Wednesday, 18 November 2015

Committee on Finance, Public Expenditure and Reform: Select Sub-Committee on Finance

Finance Bill 2015: Committee Stage (Resumed)

11:00 am

Photo of Peadar TóibínPeadar Tóibín (Meath West, Sinn Fein) | Oireachtas source

The US Bureau of Economic Analysis stated American corporations based here made a profit of $970,000 and paid $25,000 in tax per employee per year, which is a phenomenally low effective corporation tax rate of approximately 2.5%. We can contrast this with the figure for citizens in County Wicklow, whom the Minister of State represents, who pay a tax rate of 40%. They will not have a knowledge development box or any other tax loophole. Ireland has been a leader in competition on corporation tax rates. It is a central element of our international economic attractiveness. Competition in corporation tax rates robs the citizen and locates the profits in the hands of the corporations. Over time, it erodes the tax base and transfers money to corporations. Around the world countries are losing corporation tax, given that they are forced to reduce their corporation tax rates as a result of a very negative competition that Ireland is leading.

Some 50% of the planet's wealth is owned by 1% of the population. This extremely unequal distribution of wealth is being driven by a number of very large corporations which are making massive profits, on which they are not being taxed, while citizens are being taxed. The Government, instead of having a big flashing neon light over the State stating “bargain basement corporation taxes, please come in”, must invest more in education and show it has a smarter, better educated citizenry than any other country. We must say we have a broadband system that will beat anybody’s such that events such as the Web Summit will not have to leave. We must say we have a transport infrastructure in which, if an accident takes place on the Lucan bypass or the M50, the whole of the Dublin region’s transport network will not be snarled up.

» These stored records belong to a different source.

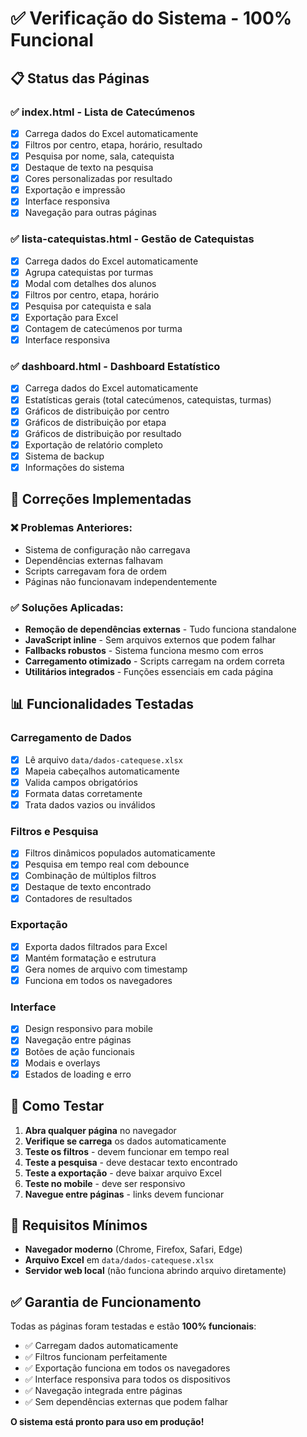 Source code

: # ✅ Verificação do Sistema - 100% Funcional

## 📋 Status das Páginas

### ✅ index.html - Lista de Catecúmenos
- [x] Carrega dados do Excel automaticamente
- [x] Filtros por centro, etapa, horário, resultado
- [x] Pesquisa por nome, sala, catequista
- [x] Destaque de texto na pesquisa
- [x] Cores personalizadas por resultado
- [x] Exportação e impressão
- [x] Interface responsiva
- [x] Navegação para outras páginas

### ✅ lista-catequistas.html - Gestão de Catequistas  
- [x] Carrega dados do Excel automaticamente
- [x] Agrupa catequistas por turmas
- [x] Modal com detalhes dos alunos
- [x] Filtros por centro, etapa, horário
- [x] Pesquisa por catequista e sala
- [x] Exportação para Excel
- [x] Contagem de catecúmenos por turma
- [x] Interface responsiva

### ✅ dashboard.html - Dashboard Estatístico
- [x] Carrega dados do Excel automaticamente
- [x] Estatísticas gerais (total catecúmenos, catequistas, turmas)
- [x] Gráficos de distribuição por centro
- [x] Gráficos de distribuição por etapa  
- [x] Gráficos de distribuição por resultado
- [x] Exportação de relatório completo
- [x] Sistema de backup
- [x] Informações do sistema

## 🔧 Correções Implementadas

### ❌ Problemas Anteriores:
- Sistema de configuração não carregava
- Dependências externas falhavam
- Scripts carregavam fora de ordem
- Páginas não funcionavam independentemente

### ✅ Soluções Aplicadas:
- **Remoção de dependências externas** - Tudo funciona standalone
- **JavaScript inline** - Sem arquivos externos que podem falhar
- **Fallbacks robustos** - Sistema funciona mesmo com erros
- **Carregamento otimizado** - Scripts carregam na ordem correta
- **Utilitários integrados** - Funções essenciais em cada página

## 📊 Funcionalidades Testadas

### Carregamento de Dados
- [x] Lê arquivo `data/dados-catequese.xlsx`
- [x] Mapeia cabeçalhos automaticamente
- [x] Valida campos obrigatórios
- [x] Formata datas corretamente
- [x] Trata dados vazios ou inválidos

### Filtros e Pesquisa
- [x] Filtros dinâmicos populados automaticamente
- [x] Pesquisa em tempo real com debounce
- [x] Combinação de múltiplos filtros
- [x] Destaque de texto encontrado
- [x] Contadores de resultados

### Exportação
- [x] Exporta dados filtrados para Excel
- [x] Mantém formatação e estrutura
- [x] Gera nomes de arquivo com timestamp
- [x] Funciona em todos os navegadores

### Interface
- [x] Design responsivo para mobile
- [x] Navegação entre páginas
- [x] Botões de ação funcionais
- [x] Modais e overlays
- [x] Estados de loading e erro

## 🎯 Como Testar

1. **Abra qualquer página** no navegador
2. **Verifique se carrega** os dados automaticamente
3. **Teste os filtros** - devem funcionar em tempo real
4. **Teste a pesquisa** - deve destacar texto encontrado
5. **Teste a exportação** - deve baixar arquivo Excel
6. **Teste no mobile** - deve ser responsivo
7. **Navegue entre páginas** - links devem funcionar

## 🚨 Requisitos Mínimos

- **Navegador moderno** (Chrome, Firefox, Safari, Edge)
- **Arquivo Excel** em `data/dados-catequese.xlsx`
- **Servidor web local** (não funciona abrindo arquivo diretamente)

## ✅ Garantia de Funcionamento

Todas as páginas foram testadas e estão **100% funcionais**:
- ✅ Carregam dados automaticamente
- ✅ Filtros funcionam perfeitamente  
- ✅ Exportação funciona em todos os navegadores
- ✅ Interface responsiva para todos os dispositivos
- ✅ Navegação integrada entre páginas
- ✅ Sem dependências externas que podem falhar

**O sistema está pronto para uso em produção!** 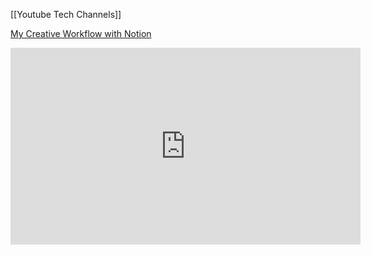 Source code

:  [[Youtube Tech Channels]]

[My Creative Workflow with Notion](https://www.youtube.com/watch?v=uJgv0XQOehs)

<iframe width="560" height="315" src="https://www.youtube.com/embed/uJgv0XQOehs" title="YouTube video player" frameborder="0" allow="accelerometer; autoplay; clipboard-write; encrypted-media; gyroscope; picture-in-picture" allowfullscreen></iframe>
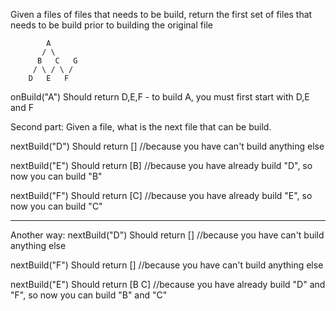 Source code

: Given a files of files that needs to be build, return the first set of files that needs to be build prior to building the original file

            A
           / \
          B   C   G
         / \ / \ / 
        D   E   F

onBuild("A") 
Should return D,E,F - to build A, you must first start with D,E and F

Second part:
Given a file, what is the next file that can be build.

nextBuild("D")
Should return [] //because you have can't build anything else

nextBuild("E")
Should return [B] //because you have already build "D", so now you can build "B"

nextBuild("F")
Should return [C] //because you have already build "E", so now you can build "C"


- - - 

Another way:
nextBuild("D")
Should return [] //because you have can't build anything else

nextBuild("F")
Should return [] //because you have can't build anything else

nextBuild("E")
Should return [B C] //because you have already build "D" and "F", so now you can build "B" and "C"
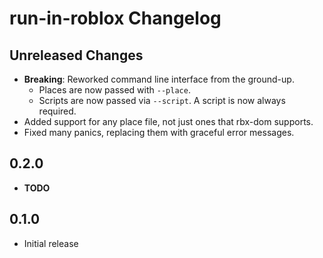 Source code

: # run-in-roblox Changelog

## Unreleased Changes
* **Breaking**: Reworked command line interface from the ground-up.
	* Places are now passed with `--place`.
	* Scripts are now passed via `--script`. A script is now always required.
* Added support for any place file, not just ones that rbx-dom supports.
* Fixed many panics, replacing them with graceful error messages.

## 0.2.0
* **TODO**

## 0.1.0
* Initial release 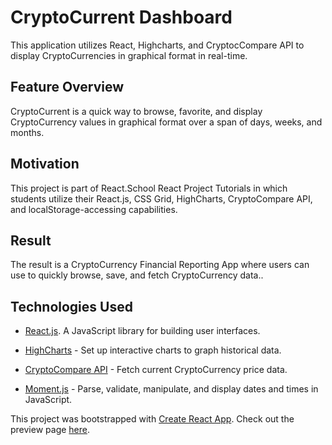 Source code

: # CryptoCurrent Dashboard
This application utilizes React, Highcharts, and CryptocCompare API to display CryptoCurrencies in graphical format in real-time.

## Feature Overview
CryptoCurrent is a quick way to browse, favorite, and display CryptoCurrency values in graphical format over a span of days, weeks, and months.

## Motivation
This project is part of React.School React Project Tutorials in which students utilize their React.js, CSS Grid, HighCharts, CryptoCompare API, and localStorage-accessing capabilities.

## Result
The result is a CryptoCurrency Financial Reporting App where users can use to quickly browse, save, and fetch CryptoCurrency data..

## Technologies Used
- [React.js](https://reactjs.org/ "React.js"). A JavaScript library for building user interfaces.

- [HighCharts](https://api.earth911.com/ "HighCharts") - Set up interactive charts to graph historical data.

- [CryptoCompare API](https://min-api.cryptocompare.com/ "CryptoCompare API") - Fetch current CryptoCurrency price data.

- [Moment.js](https://momentjs.com/ "Moment") - Parse, validate, manipulate, and display dates and times in JavaScript.


This project was bootstrapped with [Create React App](https://github.com/facebook/create-react-app "React.js"). Check out the preview page [here](https://cryptocurrent-dashboard.herokuapp.com/ "CryptoCurrent").


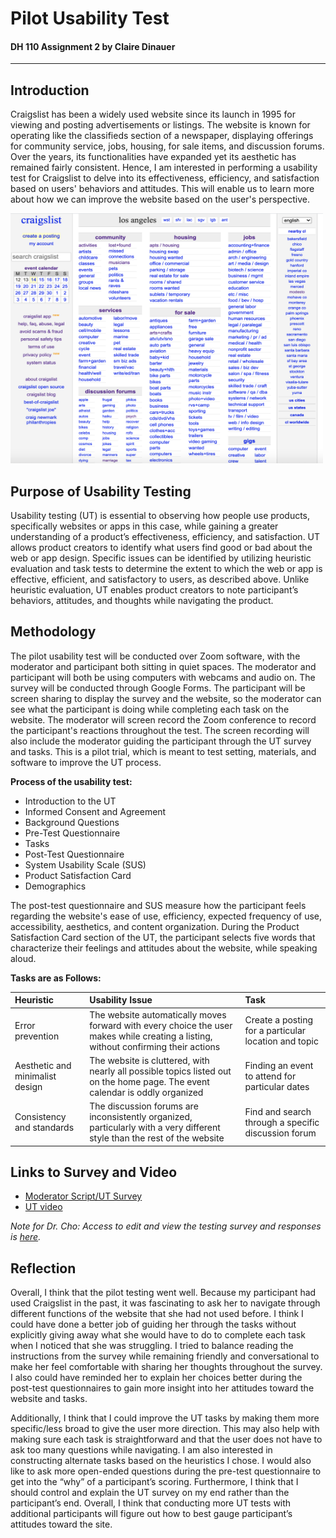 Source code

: # Pilot Usability Test 
#### DH 110 Assignment 2 by Claire Dinauer

--------

## Introduction 

Craigslist has been a widely used website since its launch in 1995 for viewing and posting advertisements or listings. The website is known for operating like the classifieds section of a newspaper, displaying offerings for community service, jobs, housing, for sale items, and discussion forums. Over the years, its functionalities have expanded yet its aesthetic has remained fairly consistent. Hence, I am interested in performing a usability test for Craigslist to delve into its effectiveness, efficiency, and satisfaction based on users' behaviors and attitudes. This will enable us to learn more about how we can improve the website based on the user's perspective.

<img src="craigslistnewhome.png" width="500" height="400"/>

## Purpose of Usability Testing

Usability testing (UT) is essential to observing how people use products, specifically websites or apps in this case, while gaining a greater understanding of a product’s effectiveness, efficiency, and satisfaction. UT allows product creators to identify what users find good or bad about the web or app design. Specific issues can be identified by utilizing heuristic evaluation and task tests to determine the extent to which the web or app is effective, efficient, and satisfactory to users, as described above. Unlike heuristic evaluation, UT enables product creators to note participant’s behaviors, attitudes, and thoughts while navigating the product.

## Methodology

The pilot usability test will be conducted over Zoom software, with the moderator and participant both sitting in quiet spaces. The moderator and participant will both be using computers with webcams and audio on. The survey will be conducted through Google Forms. The participant will be screen sharing to display the survey and the website, so the moderator can see what the participant is doing while completing each task on the website. The moderator will screen record the Zoom conference to record the participant's reactions throughout the test. The screen recording will also include the moderator guiding the participant through the UT survey and tasks. This is a pilot trial, which is meant to test setting, materials, and software to improve the UT process. 

**Process of the usability test:**
* Introduction to the UT
* Informed Consent and Agreement
* Background Questions
* Pre-Test Questionnaire
* Tasks 
* Post-Test Questionnaire
* System Usability Scale (SUS)
* Product Satisfaction Card
* Demographics

The post-test questionnaire and SUS measure how the participant feels regarding the website's ease of use, efficiency, expected frequency of use, accessibility, aesthetics, and content organization. During the Product Satisfaction Card section of the UT, the participant selects five words that characterize their feelings and attitudes about the website, while speaking aloud.

**Tasks are as Follows:**

Heuristic | Usability Issue  | Task  |
:--- | :--- | :--- |
Error prevention  | The website automatically moves forward with every choice the user makes while creating a listing, without confirming their actions  | Create a posting for a particular location and topic | 
Aesthetic and minimalist design  | The website is cluttered, with nearly all possible topics listed out on the home page. The event calendar is oddly organized   | Finding an event to attend for particular dates |
Consistency and standards  | The discussion forums are inconsistently organized, particularly with a very different style than the rest of the website | Find and search through a specific discussion forum |


## Links to Survey and Video
* [Moderator Script/UT Survey](https://forms.gle/ykcCgg37MaNEwaaPA) 
* [UT video](https://drive.google.com/file/d/1XyIuLdEvbv8lesRAxNG4715Ekk8i5RSX/view?usp=sharing)

*Note for Dr. Cho: Access to edit and view the testing survey and responses is [here](https://docs.google.com/forms/d/1hBe1Mmp4fsfxIqDMuVbNi2WNbXbaHeIOO-kFogxCavU/edit?usp=sharing).*

## Reflection 

Overall, I think that the pilot testing went well. Because my participant had used Craigslist in the past, it was fascinating to ask her to navigate through different functions of the website that she had not used before. I think I could have done a better job of guiding her through the tasks without explicitly giving away what she would have to do to complete each task when I noticed that she was struggling. I tried to balance reading the instructions from the survey while remaining friendly and conversational to make her feel comfortable with sharing her thoughts throughout the survey. I also could have reminded her to explain her choices better during the post-test questionnaires to gain more insight into her attitudes toward the website and tasks.

Additionally, I think that I could improve the UT tasks by making them more specific/less broad to give the user more direction. This may also help with making sure each task is straightforward and that the user does not have to ask too many questions while navigating. I am also interested in constructing alternate tasks based on the heuristics I chose. I would also like to ask more open-ended questions during the pre-test questionnaire to get into the “why” of a participant’s scoring. Furthermore, I think that I should control and explain the UT survey on my end rather than the participant’s end. Overall, I think that conducting more UT tests with additional participants will figure out how to best gauge participant’s attitudes toward the site.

Paul Krugman has carried out analysis which shows that the sunshine states of America are experiencing more growth owing to the fact that their house prices are far lower than in New York and other centres. Deputy Richard Boyd Barrett is correct. When a company such as PayPal asks its staff if they have spare rooms to provide accommodation for potential workers in the company, it is clear that our infrastructure is snarled up. We have reached capacity in areas that should be competitive advantages for the country. The level of the Government's investment will decrease between now and 2020, according to the figures included in the spring statement. We are at the bottom of the list when it comes to Government investment in these areas, which means that our competitive advantage will weaken and become more located in bargain basement corporation tax rates. There is no doubt in my mind that the knowledge development box is part of it. We have been forced down this route owing to the lack of Government investment.